== Segment start ==

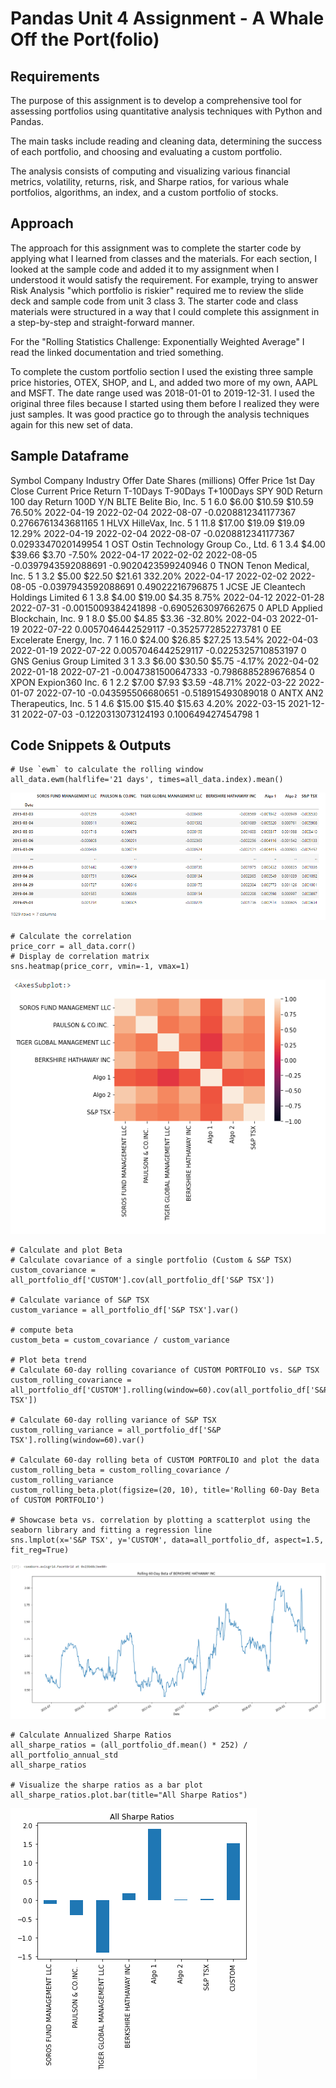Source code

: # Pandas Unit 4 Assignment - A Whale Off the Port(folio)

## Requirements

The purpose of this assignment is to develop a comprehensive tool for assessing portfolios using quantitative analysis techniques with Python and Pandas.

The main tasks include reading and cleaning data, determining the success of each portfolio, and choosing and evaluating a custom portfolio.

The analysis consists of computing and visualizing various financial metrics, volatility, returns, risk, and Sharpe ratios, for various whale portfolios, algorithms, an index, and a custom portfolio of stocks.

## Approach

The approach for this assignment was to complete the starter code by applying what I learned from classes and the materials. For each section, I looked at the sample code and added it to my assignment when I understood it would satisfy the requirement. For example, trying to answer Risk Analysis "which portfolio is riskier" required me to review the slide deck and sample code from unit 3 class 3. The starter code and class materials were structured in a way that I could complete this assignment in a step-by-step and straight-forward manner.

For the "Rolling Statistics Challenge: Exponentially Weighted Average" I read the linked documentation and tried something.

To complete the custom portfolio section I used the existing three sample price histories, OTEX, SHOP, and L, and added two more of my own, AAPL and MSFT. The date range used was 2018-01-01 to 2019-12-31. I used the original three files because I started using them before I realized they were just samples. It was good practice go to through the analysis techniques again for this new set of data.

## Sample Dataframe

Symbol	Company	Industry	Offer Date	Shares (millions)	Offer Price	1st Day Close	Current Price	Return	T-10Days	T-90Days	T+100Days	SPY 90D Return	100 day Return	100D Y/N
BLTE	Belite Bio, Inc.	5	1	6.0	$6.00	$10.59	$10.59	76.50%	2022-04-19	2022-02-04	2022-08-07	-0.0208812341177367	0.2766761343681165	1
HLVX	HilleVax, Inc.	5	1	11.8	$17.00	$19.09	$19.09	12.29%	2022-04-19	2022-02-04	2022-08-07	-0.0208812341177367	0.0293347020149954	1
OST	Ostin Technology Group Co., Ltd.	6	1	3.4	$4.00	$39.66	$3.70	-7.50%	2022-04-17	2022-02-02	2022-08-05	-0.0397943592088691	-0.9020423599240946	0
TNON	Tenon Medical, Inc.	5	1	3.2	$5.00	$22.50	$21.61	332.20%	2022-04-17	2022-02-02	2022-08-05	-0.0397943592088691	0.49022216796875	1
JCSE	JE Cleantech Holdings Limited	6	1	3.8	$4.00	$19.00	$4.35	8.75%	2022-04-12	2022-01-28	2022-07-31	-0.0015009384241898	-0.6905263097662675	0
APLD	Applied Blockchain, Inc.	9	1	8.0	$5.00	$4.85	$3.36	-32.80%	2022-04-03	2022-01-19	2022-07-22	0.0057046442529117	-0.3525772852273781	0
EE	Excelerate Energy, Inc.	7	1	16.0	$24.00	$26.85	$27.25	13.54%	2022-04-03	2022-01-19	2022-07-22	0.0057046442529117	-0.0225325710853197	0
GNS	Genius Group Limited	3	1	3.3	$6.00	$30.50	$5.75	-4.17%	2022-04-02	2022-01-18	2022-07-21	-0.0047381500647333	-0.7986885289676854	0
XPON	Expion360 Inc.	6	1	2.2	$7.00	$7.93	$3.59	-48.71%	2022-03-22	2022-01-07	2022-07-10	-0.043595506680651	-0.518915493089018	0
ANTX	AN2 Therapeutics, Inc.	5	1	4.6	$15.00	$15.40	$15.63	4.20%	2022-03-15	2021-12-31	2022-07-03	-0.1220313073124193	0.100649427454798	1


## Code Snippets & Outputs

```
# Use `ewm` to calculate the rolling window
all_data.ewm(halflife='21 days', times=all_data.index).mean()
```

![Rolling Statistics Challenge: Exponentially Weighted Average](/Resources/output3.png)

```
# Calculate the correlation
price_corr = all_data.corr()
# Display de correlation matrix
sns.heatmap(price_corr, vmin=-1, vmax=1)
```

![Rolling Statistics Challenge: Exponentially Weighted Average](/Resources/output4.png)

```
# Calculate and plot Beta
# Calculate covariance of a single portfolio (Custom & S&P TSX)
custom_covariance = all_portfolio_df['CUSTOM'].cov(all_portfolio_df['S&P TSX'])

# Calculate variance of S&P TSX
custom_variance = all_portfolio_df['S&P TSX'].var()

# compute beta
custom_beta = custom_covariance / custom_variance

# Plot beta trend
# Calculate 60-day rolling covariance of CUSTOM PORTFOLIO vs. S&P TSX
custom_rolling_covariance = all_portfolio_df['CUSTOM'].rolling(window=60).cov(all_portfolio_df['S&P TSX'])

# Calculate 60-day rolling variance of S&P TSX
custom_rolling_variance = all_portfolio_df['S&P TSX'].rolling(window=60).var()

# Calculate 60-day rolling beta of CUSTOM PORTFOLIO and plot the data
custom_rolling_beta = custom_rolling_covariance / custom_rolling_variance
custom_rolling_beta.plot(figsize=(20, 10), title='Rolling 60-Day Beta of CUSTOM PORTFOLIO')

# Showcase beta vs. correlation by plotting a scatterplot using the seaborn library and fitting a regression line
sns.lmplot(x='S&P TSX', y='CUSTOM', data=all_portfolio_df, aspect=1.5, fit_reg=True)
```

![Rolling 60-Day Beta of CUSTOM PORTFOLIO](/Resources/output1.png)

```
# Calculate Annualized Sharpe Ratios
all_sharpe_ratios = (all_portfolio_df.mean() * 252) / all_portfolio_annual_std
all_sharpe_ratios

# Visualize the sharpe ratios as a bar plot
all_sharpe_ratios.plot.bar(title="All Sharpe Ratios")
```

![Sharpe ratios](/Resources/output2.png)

== Segment end ==
== Segment start ==

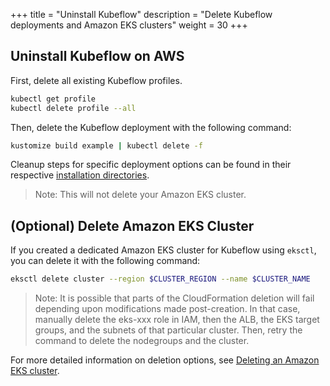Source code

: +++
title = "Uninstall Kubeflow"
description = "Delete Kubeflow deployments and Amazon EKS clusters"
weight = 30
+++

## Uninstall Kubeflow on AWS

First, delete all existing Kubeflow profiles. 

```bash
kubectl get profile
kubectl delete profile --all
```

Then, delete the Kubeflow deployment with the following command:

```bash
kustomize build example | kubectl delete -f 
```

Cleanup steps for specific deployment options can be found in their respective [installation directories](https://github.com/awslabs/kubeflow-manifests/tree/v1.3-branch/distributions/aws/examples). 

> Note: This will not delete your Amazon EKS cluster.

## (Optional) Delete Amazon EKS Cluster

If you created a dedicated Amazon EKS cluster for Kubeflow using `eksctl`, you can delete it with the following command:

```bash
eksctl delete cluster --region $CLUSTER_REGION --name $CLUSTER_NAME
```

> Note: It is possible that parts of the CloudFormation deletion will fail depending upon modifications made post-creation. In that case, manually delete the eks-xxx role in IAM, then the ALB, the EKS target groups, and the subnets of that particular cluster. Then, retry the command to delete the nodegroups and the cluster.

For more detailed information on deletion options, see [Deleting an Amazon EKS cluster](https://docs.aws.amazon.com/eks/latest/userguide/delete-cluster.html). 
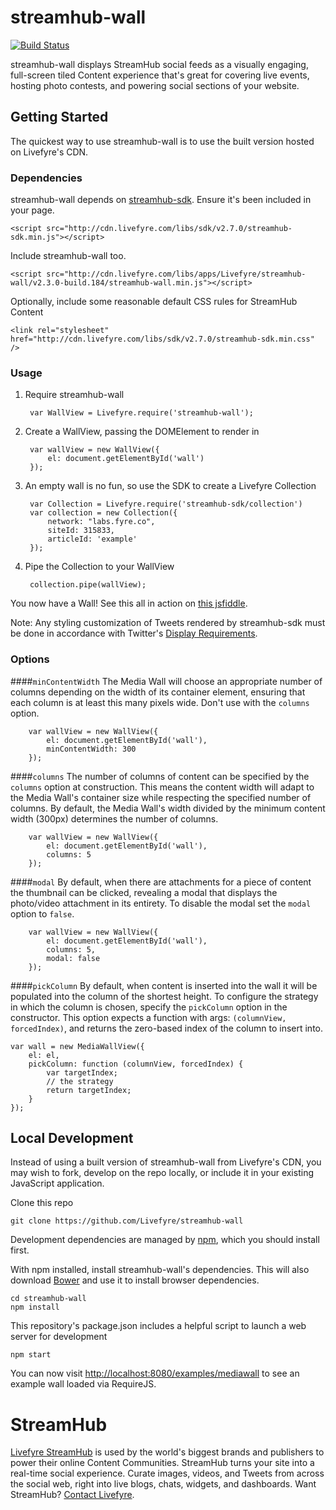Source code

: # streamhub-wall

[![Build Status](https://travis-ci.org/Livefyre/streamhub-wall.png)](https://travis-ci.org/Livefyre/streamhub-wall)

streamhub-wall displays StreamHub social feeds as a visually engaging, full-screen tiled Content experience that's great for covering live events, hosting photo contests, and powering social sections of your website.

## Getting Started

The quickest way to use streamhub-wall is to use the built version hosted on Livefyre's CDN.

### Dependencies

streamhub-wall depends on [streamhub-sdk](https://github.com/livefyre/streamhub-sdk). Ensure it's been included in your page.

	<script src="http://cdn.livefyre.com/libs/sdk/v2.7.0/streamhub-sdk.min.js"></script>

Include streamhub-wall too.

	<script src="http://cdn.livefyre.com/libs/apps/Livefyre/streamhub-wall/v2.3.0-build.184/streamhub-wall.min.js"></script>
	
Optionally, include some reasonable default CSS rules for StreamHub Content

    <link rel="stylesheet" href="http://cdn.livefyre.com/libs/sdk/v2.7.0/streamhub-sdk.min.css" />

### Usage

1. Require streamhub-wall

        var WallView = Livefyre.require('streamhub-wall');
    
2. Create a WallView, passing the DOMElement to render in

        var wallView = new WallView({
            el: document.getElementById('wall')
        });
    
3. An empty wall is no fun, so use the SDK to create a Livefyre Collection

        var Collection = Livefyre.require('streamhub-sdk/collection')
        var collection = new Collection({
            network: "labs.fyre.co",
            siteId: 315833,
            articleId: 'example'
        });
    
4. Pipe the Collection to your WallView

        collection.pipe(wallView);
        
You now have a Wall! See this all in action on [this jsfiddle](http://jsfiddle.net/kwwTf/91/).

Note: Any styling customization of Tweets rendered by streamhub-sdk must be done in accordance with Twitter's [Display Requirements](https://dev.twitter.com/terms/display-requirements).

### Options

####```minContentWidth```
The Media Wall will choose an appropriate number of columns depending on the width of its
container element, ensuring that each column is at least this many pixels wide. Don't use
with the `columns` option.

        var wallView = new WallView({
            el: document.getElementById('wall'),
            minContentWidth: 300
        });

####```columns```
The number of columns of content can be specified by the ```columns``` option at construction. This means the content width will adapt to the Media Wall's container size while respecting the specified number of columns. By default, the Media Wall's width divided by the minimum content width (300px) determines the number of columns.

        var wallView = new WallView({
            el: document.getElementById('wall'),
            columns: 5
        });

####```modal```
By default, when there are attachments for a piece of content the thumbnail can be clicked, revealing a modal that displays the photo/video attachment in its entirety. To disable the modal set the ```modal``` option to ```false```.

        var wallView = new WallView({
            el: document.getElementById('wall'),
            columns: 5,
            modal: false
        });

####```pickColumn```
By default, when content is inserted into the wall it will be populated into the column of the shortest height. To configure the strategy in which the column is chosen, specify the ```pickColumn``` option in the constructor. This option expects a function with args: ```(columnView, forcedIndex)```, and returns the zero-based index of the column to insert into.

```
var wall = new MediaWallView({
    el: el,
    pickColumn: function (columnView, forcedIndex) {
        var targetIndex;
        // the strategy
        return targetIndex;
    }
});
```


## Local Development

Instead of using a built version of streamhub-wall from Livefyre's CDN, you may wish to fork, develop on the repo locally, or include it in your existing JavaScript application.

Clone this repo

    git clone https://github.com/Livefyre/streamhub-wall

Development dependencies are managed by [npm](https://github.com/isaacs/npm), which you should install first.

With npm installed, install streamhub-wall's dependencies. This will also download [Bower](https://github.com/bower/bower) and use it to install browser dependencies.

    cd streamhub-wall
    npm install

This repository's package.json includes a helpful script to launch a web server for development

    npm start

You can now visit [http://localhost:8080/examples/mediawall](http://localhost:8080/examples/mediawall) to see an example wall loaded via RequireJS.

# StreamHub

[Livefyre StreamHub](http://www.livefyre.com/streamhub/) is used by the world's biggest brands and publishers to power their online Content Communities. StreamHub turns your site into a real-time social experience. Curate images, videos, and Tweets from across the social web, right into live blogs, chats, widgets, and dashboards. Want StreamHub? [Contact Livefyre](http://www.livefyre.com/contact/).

== Segment end ==

Please go line by line through the records above, copying each one that holds the string "Limited".

■ **Response below**:
JCSE	JE Cleantech Holdings Limited	6	1	3.8	$4.00	$19.00	$4.35	8.75%	2022-04-12	2022-01-28	2022-07-31	-0.0015009384241898	-0.6905263097662675	0
GNS	Genius Group Limited	3	1	3.3	$6.00	$30.50	$5.75	-4.17%	2022-04-02	2022-01-18	2022-07-21	-0.0047381500647333	-0.7986885289676854	0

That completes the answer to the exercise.